(Document images with source code)
---*---
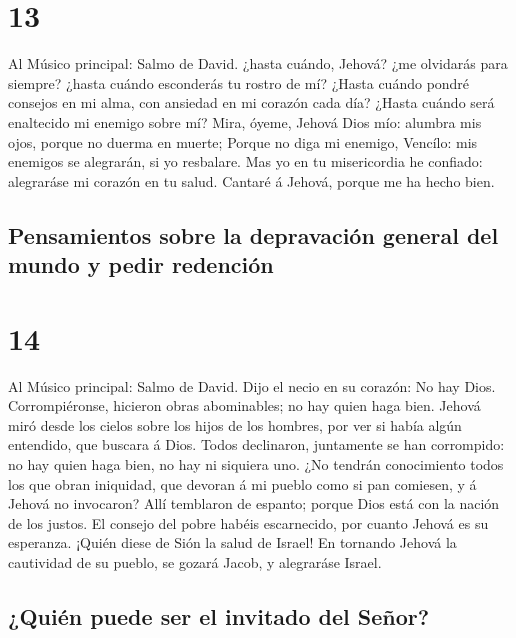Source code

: \hypertarget{section-12}{%
\section{13}\label{section-12}}

 Al Músico principal: Salmo de David. ¿hasta cuándo,
Jehová? ¿me olvidarás para siempre? ¿hasta cuándo esconderás tu rostro
de mí?  ¿Hasta cuándo pondré consejos en mi alma, con
ansiedad en mi corazón cada día? ¿Hasta cuándo será enaltecido mi
enemigo sobre mí?  Mira, óyeme, Jehová Dios mío: alumbra
mis ojos, porque no duerma en muerte;  Porque no diga mi
enemigo, Vencílo: mis enemigos se alegrarán, si yo resbalare.
 Mas yo en tu misericordia he confiado: alegraráse mi
corazón en tu salud.  Cantaré á Jehová, porque me ha hecho
bien.

\hypertarget{pensamientos-sobre-la-depravaciuxf3n-general-del-mundo-y-pedir-redenciuxf3n}{%
\subsection{Pensamientos sobre la depravación general del mundo y pedir
redención}\label{pensamientos-sobre-la-depravaciuxf3n-general-del-mundo-y-pedir-redenciuxf3n}}

\hypertarget{section-13}{%
\section{14}\label{section-13}}

 Al Músico principal: Salmo de David. Dijo el necio en su
corazón: No hay Dios. Corrompiéronse, hicieron obras abominables; no hay
quien haga bien.  Jehová miró desde los cielos sobre los
hijos de los hombres, por ver si había algún entendido, que buscara á
Dios.  Todos declinaron, juntamente se han corrompido: no
hay quien haga bien, no hay ni siquiera uno.  ¿No tendrán
conocimiento todos los que obran iniquidad, que devoran á mi pueblo como
si pan comiesen, y á Jehová no invocaron?  Allí temblaron
de espanto; porque Dios está con la nación de los justos. 
El consejo del pobre habéis escarnecido, por cuanto Jehová es su
esperanza.  ¡Quién diese de Sión la salud de Israel! En
tornando Jehová la cautividad de su pueblo, se gozará Jacob, y
alegraráse Israel.

\hypertarget{quiuxe9n-puede-ser-el-invitado-del-seuxf1or}{%
\subsection{¿Quién puede ser el invitado del
Señor?}\label{quiuxe9n-puede-ser-el-invitado-del-seuxf1or}}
---*---
Problem to work on: Copy out the range of lines above starting at the line with "ansiedad en mi" and ending at the line with "mundo y pedir", exactly and including both.

Output of the exercise:
ansiedad en mi corazón cada día? ¿Hasta cuándo será enaltecido mi
enemigo sobre mí?  Mira, óyeme, Jehová Dios mío: alumbra
mis ojos, porque no duerma en muerte;  Porque no diga mi
enemigo, Vencílo: mis enemigos se alegrarán, si yo resbalare.
 Mas yo en tu misericordia he confiado: alegraráse mi
corazón en tu salud.  Cantaré á Jehová, porque me ha hecho
bien.

\hypertarget{pensamientos-sobre-la-depravaciuxf3n-general-del-mundo-y-pedir-redenciuxf3n}{%
\subsection{Pensamientos sobre la depravación general del mundo y pedir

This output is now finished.